• [PROBLEM STATEMENT]: Your answer must consist of exactly the lines below, starting with the line with "1. En una libreta" and going on through the line with "Por simplicidad, vamos", and nothing else.

(SUPPLIED ENTRIES Opens)

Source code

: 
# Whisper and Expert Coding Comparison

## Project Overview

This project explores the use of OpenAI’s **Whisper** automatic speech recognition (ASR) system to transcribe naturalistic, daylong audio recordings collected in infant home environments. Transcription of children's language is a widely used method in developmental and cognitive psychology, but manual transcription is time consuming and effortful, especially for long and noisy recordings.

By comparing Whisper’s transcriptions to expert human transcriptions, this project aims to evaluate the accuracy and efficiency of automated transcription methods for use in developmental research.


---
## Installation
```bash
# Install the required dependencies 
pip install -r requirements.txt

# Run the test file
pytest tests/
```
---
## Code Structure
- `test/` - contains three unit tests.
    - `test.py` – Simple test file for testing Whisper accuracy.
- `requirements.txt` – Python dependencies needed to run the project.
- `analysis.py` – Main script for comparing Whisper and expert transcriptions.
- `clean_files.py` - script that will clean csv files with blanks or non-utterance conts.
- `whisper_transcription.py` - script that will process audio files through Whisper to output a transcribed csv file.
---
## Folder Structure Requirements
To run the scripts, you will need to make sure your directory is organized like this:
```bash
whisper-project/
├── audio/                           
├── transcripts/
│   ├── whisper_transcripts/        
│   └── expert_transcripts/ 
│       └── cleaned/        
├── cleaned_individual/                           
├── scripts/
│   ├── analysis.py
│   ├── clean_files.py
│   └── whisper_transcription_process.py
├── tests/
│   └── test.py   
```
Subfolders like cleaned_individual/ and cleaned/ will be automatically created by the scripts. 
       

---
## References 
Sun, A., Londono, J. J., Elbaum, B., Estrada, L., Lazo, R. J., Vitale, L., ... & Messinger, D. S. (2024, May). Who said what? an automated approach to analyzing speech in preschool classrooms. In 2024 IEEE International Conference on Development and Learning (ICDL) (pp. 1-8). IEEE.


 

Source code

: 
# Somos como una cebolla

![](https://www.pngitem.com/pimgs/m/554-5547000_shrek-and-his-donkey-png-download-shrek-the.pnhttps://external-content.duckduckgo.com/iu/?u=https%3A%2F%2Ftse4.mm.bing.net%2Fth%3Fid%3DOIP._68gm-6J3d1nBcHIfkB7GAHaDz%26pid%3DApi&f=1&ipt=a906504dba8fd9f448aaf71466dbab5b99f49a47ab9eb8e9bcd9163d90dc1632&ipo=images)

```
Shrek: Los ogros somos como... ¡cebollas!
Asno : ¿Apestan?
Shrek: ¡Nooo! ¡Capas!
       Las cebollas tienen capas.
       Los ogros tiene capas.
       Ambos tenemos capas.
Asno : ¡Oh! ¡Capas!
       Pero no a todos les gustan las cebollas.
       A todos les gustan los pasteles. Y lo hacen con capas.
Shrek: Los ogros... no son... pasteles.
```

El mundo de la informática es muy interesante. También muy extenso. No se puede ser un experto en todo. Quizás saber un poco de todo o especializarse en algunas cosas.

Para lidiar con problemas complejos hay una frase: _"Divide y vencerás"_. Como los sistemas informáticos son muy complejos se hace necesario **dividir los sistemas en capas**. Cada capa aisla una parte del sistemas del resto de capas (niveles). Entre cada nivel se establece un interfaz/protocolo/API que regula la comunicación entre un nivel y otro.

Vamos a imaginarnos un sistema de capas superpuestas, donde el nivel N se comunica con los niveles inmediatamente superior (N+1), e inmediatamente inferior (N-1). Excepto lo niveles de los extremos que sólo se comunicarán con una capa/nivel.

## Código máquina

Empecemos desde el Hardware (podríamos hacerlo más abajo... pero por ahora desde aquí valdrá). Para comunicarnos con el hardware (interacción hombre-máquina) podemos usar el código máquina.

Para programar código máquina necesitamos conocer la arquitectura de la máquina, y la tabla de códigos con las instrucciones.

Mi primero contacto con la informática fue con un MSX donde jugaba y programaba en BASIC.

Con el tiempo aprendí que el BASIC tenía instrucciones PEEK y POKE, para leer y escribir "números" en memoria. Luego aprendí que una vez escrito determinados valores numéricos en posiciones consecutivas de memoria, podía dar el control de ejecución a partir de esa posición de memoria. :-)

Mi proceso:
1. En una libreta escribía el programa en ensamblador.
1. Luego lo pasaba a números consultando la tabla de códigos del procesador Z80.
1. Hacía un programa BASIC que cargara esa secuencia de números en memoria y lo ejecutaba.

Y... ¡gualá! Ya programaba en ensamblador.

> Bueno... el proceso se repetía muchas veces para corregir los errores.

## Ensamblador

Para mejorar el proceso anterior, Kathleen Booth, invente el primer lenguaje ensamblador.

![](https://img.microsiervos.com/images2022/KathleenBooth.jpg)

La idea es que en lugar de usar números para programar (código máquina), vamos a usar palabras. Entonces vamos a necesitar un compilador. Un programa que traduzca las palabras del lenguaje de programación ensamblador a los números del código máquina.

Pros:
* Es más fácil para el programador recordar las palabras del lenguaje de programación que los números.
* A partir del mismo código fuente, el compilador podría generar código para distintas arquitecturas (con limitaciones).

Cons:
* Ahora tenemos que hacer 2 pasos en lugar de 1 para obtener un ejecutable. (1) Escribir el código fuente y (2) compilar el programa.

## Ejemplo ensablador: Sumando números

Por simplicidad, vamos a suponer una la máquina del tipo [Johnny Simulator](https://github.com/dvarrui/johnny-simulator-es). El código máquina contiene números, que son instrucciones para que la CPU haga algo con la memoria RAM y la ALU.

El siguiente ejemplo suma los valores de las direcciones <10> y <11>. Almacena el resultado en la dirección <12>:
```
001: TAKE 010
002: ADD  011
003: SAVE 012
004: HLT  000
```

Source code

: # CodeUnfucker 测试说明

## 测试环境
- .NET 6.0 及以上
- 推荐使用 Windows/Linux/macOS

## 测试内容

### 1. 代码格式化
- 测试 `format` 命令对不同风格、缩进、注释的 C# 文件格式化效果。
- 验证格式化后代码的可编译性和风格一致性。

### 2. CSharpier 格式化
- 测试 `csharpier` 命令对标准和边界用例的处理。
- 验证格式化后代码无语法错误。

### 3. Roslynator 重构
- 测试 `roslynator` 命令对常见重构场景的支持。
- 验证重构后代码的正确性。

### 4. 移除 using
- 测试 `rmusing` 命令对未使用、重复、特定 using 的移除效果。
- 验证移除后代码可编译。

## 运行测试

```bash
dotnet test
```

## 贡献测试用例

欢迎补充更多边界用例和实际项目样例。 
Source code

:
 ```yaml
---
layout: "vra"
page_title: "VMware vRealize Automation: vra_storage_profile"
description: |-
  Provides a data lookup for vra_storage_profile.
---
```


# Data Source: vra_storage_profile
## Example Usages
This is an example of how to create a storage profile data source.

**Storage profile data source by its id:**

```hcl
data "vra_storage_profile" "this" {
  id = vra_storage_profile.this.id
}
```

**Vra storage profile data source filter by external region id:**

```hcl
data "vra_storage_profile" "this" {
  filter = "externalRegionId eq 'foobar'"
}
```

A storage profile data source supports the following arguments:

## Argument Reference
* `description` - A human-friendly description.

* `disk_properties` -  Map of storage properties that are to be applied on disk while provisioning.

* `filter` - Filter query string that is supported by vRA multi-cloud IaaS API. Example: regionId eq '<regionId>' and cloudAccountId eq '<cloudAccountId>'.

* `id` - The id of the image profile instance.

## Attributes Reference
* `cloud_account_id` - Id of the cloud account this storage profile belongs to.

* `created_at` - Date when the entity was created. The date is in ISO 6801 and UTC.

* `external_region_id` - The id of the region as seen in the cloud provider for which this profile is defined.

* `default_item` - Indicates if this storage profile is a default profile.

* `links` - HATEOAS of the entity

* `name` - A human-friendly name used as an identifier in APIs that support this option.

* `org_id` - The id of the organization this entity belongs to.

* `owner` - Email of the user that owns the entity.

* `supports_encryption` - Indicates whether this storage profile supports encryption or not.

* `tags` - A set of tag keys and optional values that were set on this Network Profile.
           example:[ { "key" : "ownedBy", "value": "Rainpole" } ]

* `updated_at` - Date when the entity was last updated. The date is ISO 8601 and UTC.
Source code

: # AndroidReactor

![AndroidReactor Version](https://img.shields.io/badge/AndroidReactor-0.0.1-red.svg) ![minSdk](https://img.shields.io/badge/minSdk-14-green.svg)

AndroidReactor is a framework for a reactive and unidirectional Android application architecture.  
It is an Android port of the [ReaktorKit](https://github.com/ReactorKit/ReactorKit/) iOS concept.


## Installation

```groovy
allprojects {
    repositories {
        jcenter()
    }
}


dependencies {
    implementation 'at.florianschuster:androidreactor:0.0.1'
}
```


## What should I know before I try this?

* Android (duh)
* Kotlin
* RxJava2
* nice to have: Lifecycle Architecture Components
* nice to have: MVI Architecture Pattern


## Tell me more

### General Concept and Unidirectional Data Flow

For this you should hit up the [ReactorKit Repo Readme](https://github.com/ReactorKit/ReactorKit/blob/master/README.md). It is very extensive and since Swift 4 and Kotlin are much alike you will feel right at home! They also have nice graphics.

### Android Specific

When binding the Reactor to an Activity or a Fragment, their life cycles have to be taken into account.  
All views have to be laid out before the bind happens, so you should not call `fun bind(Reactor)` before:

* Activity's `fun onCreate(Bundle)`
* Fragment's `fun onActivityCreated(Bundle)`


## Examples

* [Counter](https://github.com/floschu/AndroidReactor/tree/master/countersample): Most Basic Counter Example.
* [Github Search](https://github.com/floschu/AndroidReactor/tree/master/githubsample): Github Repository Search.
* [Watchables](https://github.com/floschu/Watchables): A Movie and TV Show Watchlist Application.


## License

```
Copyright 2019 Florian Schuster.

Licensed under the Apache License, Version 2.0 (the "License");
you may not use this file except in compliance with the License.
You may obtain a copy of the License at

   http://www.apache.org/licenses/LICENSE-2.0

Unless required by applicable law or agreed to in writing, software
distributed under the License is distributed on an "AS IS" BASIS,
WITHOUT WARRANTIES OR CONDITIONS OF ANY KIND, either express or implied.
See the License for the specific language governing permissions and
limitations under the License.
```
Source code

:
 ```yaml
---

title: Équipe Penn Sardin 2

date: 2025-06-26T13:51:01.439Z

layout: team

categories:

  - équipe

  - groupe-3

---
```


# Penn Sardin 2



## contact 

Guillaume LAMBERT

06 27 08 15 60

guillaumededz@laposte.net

(SUPPLIED ENTRIES Closes)

• [TASK RESPONSE]:
1. En una libreta escribía el programa en ensamblador.
1. Luego lo pasaba a números consultando la tabla de códigos del procesador Z80.
1. Hacía un programa BASIC que cargara esa secuencia de números en memoria y lo ejecutaba.

Y... ¡gualá! Ya programaba en ensamblador.

> Bueno... el proceso se repetía muchas veces para corregir los errores.

## Ensamblador

Para mejorar el proceso anterior, Kathleen Booth, invente el primer lenguaje ensamblador.

![](https://img.microsiervos.com/images2022/KathleenBooth.jpg)

La idea es que en lugar de usar números para programar (código máquina), vamos a usar palabras. Entonces vamos a necesitar un compilador. Un programa que traduzca las palabras del lenguaje de programación ensamblador a los números del código máquina.

Pros:
* Es más fácil para el programador recordar las palabras del lenguaje de programación que los números.
* A partir del mismo código fuente, el compilador podría generar código para distintas arquitecturas (con limitaciones).

Cons:
* Ahora tenemos que hacer 2 pasos en lugar de 1 para obtener un ejecutable. (1) Escribir el código fuente y (2) compilar el programa.

## Ejemplo ensablador: Sumando números

Por simplicidad, vamos a suponer una la máquina del tipo [Johnny Simulator](https://github.com/dvarrui/johnny-simulator-es). El código máquina contiene números, que son instrucciones para que la CPU haga algo con la memoria RAM y la ALU.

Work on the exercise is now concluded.